## TASK INPUTS:
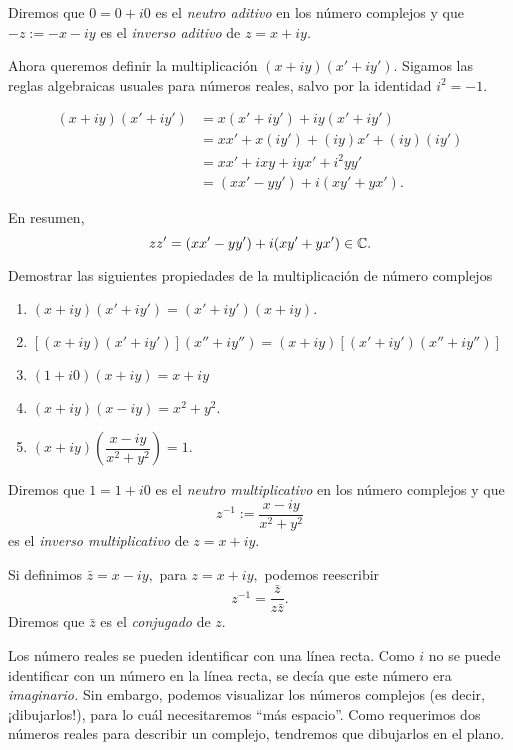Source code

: Diremos que $0=0+i0$ es el \emph{neutro aditivo} en los número complejos y que $-z:=-x-iy$ es el \emph{inverso aditivo}
de $z=x+iy.$

Ahora queremos definir la multiplicación $(x+iy)(x'+iy').$ Sigamos las reglas algebraicas usuales para números reales,
salvo por la identidad $i^2=-1.$

\begin{align*}
(x+iy)(x'+iy')&= x(x'+iy')+iy(x'+iy')\\
&= xx'+x(iy')+(iy)x'+(iy)(iy') \\
&= xx' + ixy +iyx' + i^{2}yy' \\
&= (xx'-yy')+i(xy'+yx').
\end{align*}

En resumen,
 $$
zz'= (xx'-yy')+i(xy'+yx') \in \mathbb{C}.
 $$

\begin{problema}
Demostrar las siguientes propiedades de la multiplicación de número complejos
\begin{enumerate}
 \item $(x+iy)(x'+iy')=(x'+iy')(x+iy).$
 \item $\left[ (x+iy)(x'+iy') \right] (x''+iy'')= (x+iy)\left[ (x'+iy') (x''+iy'') \right]$
 \item $(1+i0)(x+iy)=x+iy$
 \item $(x+iy)(x-iy)=x^2+y^2.$
 \item $(x+iy)\left( \dfrac{x-iy}{x^2+y^2} \right)=1.$
\end{enumerate}
\end{problema}

Diremos que $1=1+i0$ es el \emph{neutro multiplicativo} en los número complejos y que $$
z^{-1}:=\dfrac{x-iy}{x^2+y^2} 
$$ es el \emph{inverso multiplicativo} de $z=x+iy.$

Si definimos $\bar{z}=x-iy,$ para $z=x+iy,$ podemos reescribir $$z^{-1}=\dfrac{\bar{z}}{z\bar{z}}.$$
Diremos que $\bar{z}$ es el \emph{conjugado} de $z.$

\begin{rem}
Los número reales se pueden identificar con una línea recta. Como $i$ no se puede identificar con un número en la línea
recta, se decía que este número era \emph{imaginario.} Sin embargo, podemos visualizar los números complejos (es decir,
¡dibujarlos!), para lo cuál necesitaremos ``más espacio''. Como requerimos dos números reales para describir un
complejo, tendremos que dibujarlos en el plano.
\end{rem}

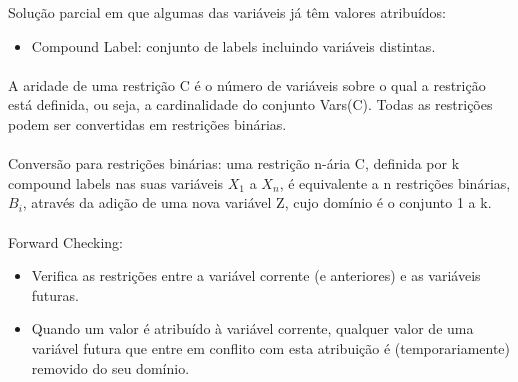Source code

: \documentclass[../resumosPLOG.tex]{subfiles}
\begin{document}
Solução parcial em que algumas das variáveis já têm valores atribuídos:
\begin{itemize}
    \item Compound Label: conjunto de labels incluindo variáveis distintas.
\end{itemize}

\paragraph{}

A aridade de uma restrição C é o número de variáveis sobre o qual a restrição está definida, ou seja, a cardinalidade do conjunto Vars(C). 
Todas as restrições podem ser convertidas em restrições binárias.

\paragraph{}

Conversão para restrições binárias: uma restrição n-ária C, definida por k compound labels nas suas variáveis \(X_1\) a \(X_n\), é equivalente a n restrições binárias, \(B_i\), através da adição de uma nova variável Z, cujo domínio é o conjunto 1 a k.

\paragraph{}

Forward Checking:
\begin{itemize}
    \item Verifica as restrições entre a variável corrente (e anteriores) e as variáveis futuras.
    \item Quando um valor é atribuído à variável corrente, qualquer valor de uma variável futura que entre em conflito com esta atribuição é (temporariamente) removido do seu domínio.
\end{itemize}
\end{document}
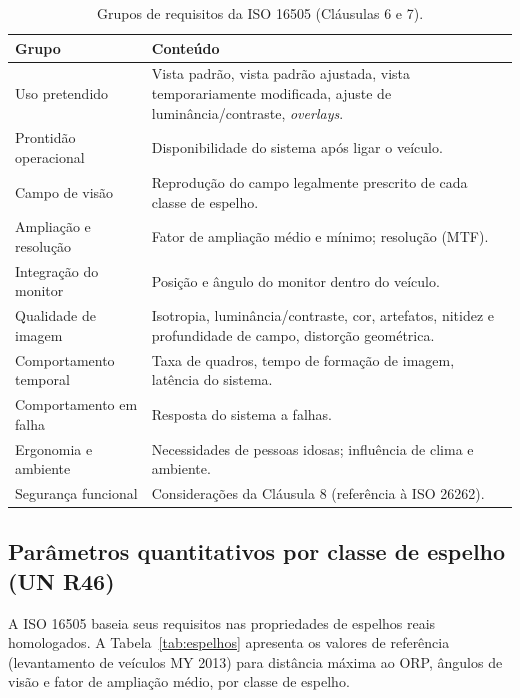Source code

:\documentclass[11pt,a4paper]{article}
\begin{document}
\begin{table}[H]
\centering
\caption{Grupos de requisitos da ISO 16505 (Cláusulas 6 e 7).}
\label{tab:cms}
\small
\begin{tabularx}{\linewidth}{@{}p{3.6cm}X@{}}
\toprule
\textbf{Grupo} & \textbf{Conteúdo} \\
\midrule
Uso pretendido & Vista padrão, vista padrão ajustada, vista temporariamente
modificada, ajuste de luminância/contraste, \emph{overlays}. \\
Prontidão operacional & Disponibilidade do sistema após ligar o veículo. \\
Campo de visão & Reprodução do campo legalmente prescrito de cada classe de espelho. \\
Ampliação e resolução & Fator de ampliação médio e mínimo; resolução (MTF). \\
Integração do monitor & Posição e ângulo do monitor dentro do veículo. \\
Qualidade de imagem & Isotropia, luminância/contraste, cor, artefatos, nitidez
e profundidade de campo, distorção geométrica. \\
Comportamento temporal & Taxa de quadros, tempo de formação de imagem,
latência do sistema. \\
Comportamento em falha & Resposta do sistema a falhas. \\
Ergonomia e ambiente & Necessidades de pessoas idosas; influência de clima e
ambiente. \\
Segurança funcional & Considerações da Cláusula 8 (referência à ISO 26262). \\
\bottomrule
\end{tabularx}
\end{table}

\subsection{Parâmetros quantitativos por classe de espelho (UN R46)}

A ISO 16505 baseia seus requisitos nas propriedades de espelhos reais
homologados. A Tabela~\ref{tab:espelhos} apresenta os valores de referência
(levantamento de veículos MY 2013) para distância máxima ao ORP, ângulos de
visão e fator de ampliação médio, por classe de espelho.
\end{document}
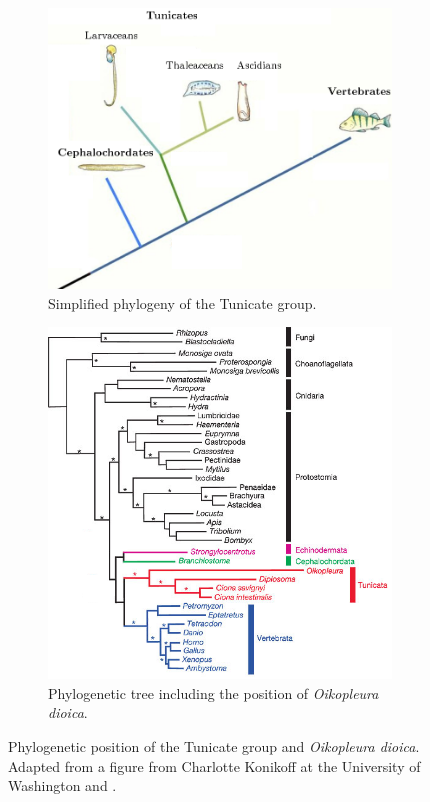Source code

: \documentclass[11pt,twoside,a4paper]{report}
\begin{document}
		\begin{figure}[here]
			\centering
			\begin{subfigure}{.5\textwidth}
				\centering
				\includegraphics[width=1\linewidth]{pngs/phylogeny.png}
				\caption{Simplified phylogeny of the Tunicate group.}
			\end{subfigure}%
			\begin{subfigure}{.5\textwidth}
				\centering
				\includegraphics[width=1\linewidth]{pngs/tree.png}
				\caption{Phylogenetic tree including the position of \textit{Oikopleura dioica}.}
			\end{subfigure}
			\caption{Phylogenetic position of the Tunicate group and \textit{Oikopleura dioica}.
				{\footnotesize
					Adapted from a figure from Charlotte Konikoff at the University of Washington and \cite{Delsuc2006}.
				}
			}
			\label{fig:tree}
		\end{figure}
		
\end{document}
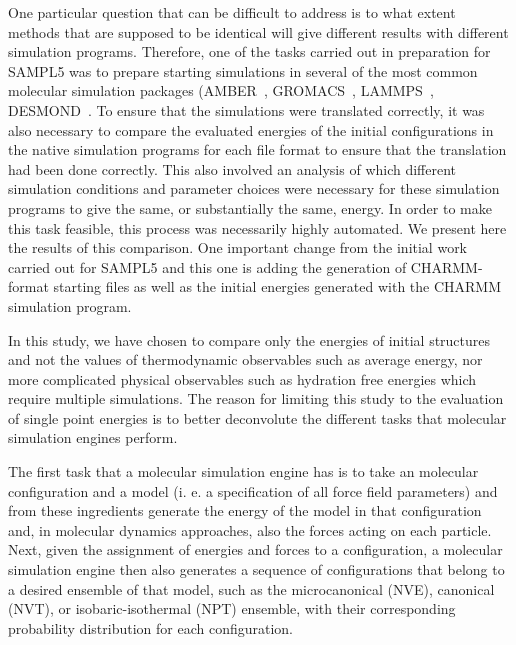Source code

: One particular question that can be difficult to address is to what
extent methods that are supposed to be identical will give different
results with different simulation programs.  Therefore, one of the
tasks carried out in preparation for SAMPL5 was to prepare starting
simulations in several of the most common molecular simulation
packages (AMBER~\citep{???}, GROMACS~\citep{hess_gromacs_2008},
LAMMPS~\citep{plimpton_fast_1995},
DESMOND~\citep{bowers_scalable_2006}. To ensure that the simulations
were translated correctly, it was also necessary to compare the
evaluated energies of the initial configurations in the native
simulation programs for each file format to ensure that the
translation had been done correctly.  This also involved an analysis
of which different simulation conditions and parameter choices were
necessary for these simulation programs to give the same, or
substantially the same, energy.  In order to make this task feasible,
this process was necessarily highly automated. We present here the
results of this comparison. One important change from the initial work
carried out for SAMPL5 and this one is adding the generation of
CHARMM-format starting files as well as the initial energies generated
with the CHARMM simulation program.

In this study, we have chosen to compare only the energies of initial
structures and not the values of thermodynamic observables such as
average energy, nor more complicated physical observables such as
hydration free energies which require multiple simulations.  The
reason for limiting this study to the evaluation of single point
energies is to better deconvolute the different tasks that molecular
simulation engines perform.

The first task that a molecular simulation engine has is to take an
molecular configuration and a model (i. e. a specification of all
force field parameters) and from these ingredients generate the energy
of the model in that configuration and, in molecular dynamics
approaches, also the forces acting on each particle.  Next, given the
assignment of energies and forces to a configuration, a molecular
simulation engine then also generates a sequence of configurations
that belong to a desired ensemble of that model, such as the
microcanonical (NVE), canonical (NVT), or isobaric-isothermal (NPT)
ensemble, with their corresponding probability distribution for each
configuration.

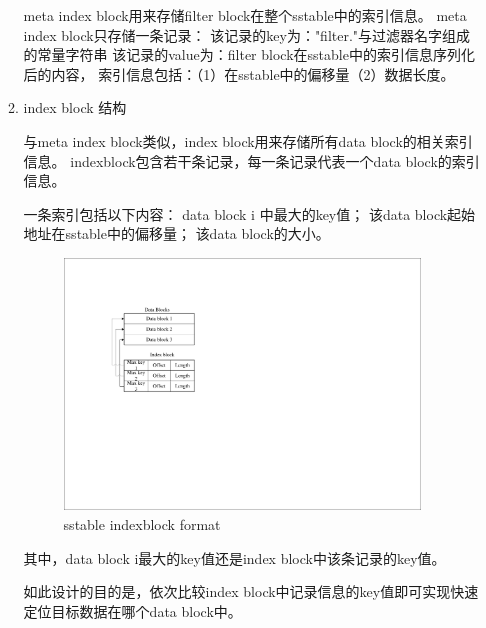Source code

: \begin{enumerate}
\begin{enumerate}
	meta index block用来存储filter block在整个sstable中的索引信息。
meta index block只存储一条记录：
该记录的key为："filter."与过滤器名字组成的常量字符串
该记录的value为：filter block在sstable中的索引信息序列化后的内容，
索引信息包括：（1）在sstable中的偏移量（2）数据长度。

	\item index block 结构
	
	与meta index block类似，index block用来存储所有data block的相关索引信息。
indexblock包含若干条记录，每一条记录代表一个data block的索引信息。

一条索引包括以下内容：
data block i 中最大的key值；
该data block起始地址在sstable中的偏移量；
该data block的大小。

\begin{figure}[H]
	\centering
	\includegraphics[width=0.95\textwidth]{pdf/indexblock_format.pdf}
	\caption{sstable indexblock format}
	\label{sstable_indexblock_format}
\end{figure}

其中，data block i最大的key值还是index block中该条记录的key值。

如此设计的目的是，依次比较index block中记录信息的key值即可实现快速定位目标数据在哪个data block中。


\end{enumerate}
\end{enumerate}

## ABOUT THIS TASK:
Extract the lines of the preceding material that run from the line with "carried out for" through the line with "simulation engine then", inclusive, reproducing them exactly and adding nothing.

## WRITTEN REPLY:
carried out for SAMPL5 and this one is adding the generation of
CHARMM-format starting files as well as the initial energies generated
with the CHARMM simulation program.

In this study, we have chosen to compare only the energies of initial
structures and not the values of thermodynamic observables such as
average energy, nor more complicated physical observables such as
hydration free energies which require multiple simulations.  The
reason for limiting this study to the evaluation of single point
energies is to better deconvolute the different tasks that molecular
simulation engines perform.

The first task that a molecular simulation engine has is to take an
molecular configuration and a model (i. e. a specification of all
force field parameters) and from these ingredients generate the energy
of the model in that configuration and, in molecular dynamics
approaches, also the forces acting on each particle.  Next, given the
assignment of energies and forces to a configuration, a molecular
simulation engine then also generates a sequence of configurations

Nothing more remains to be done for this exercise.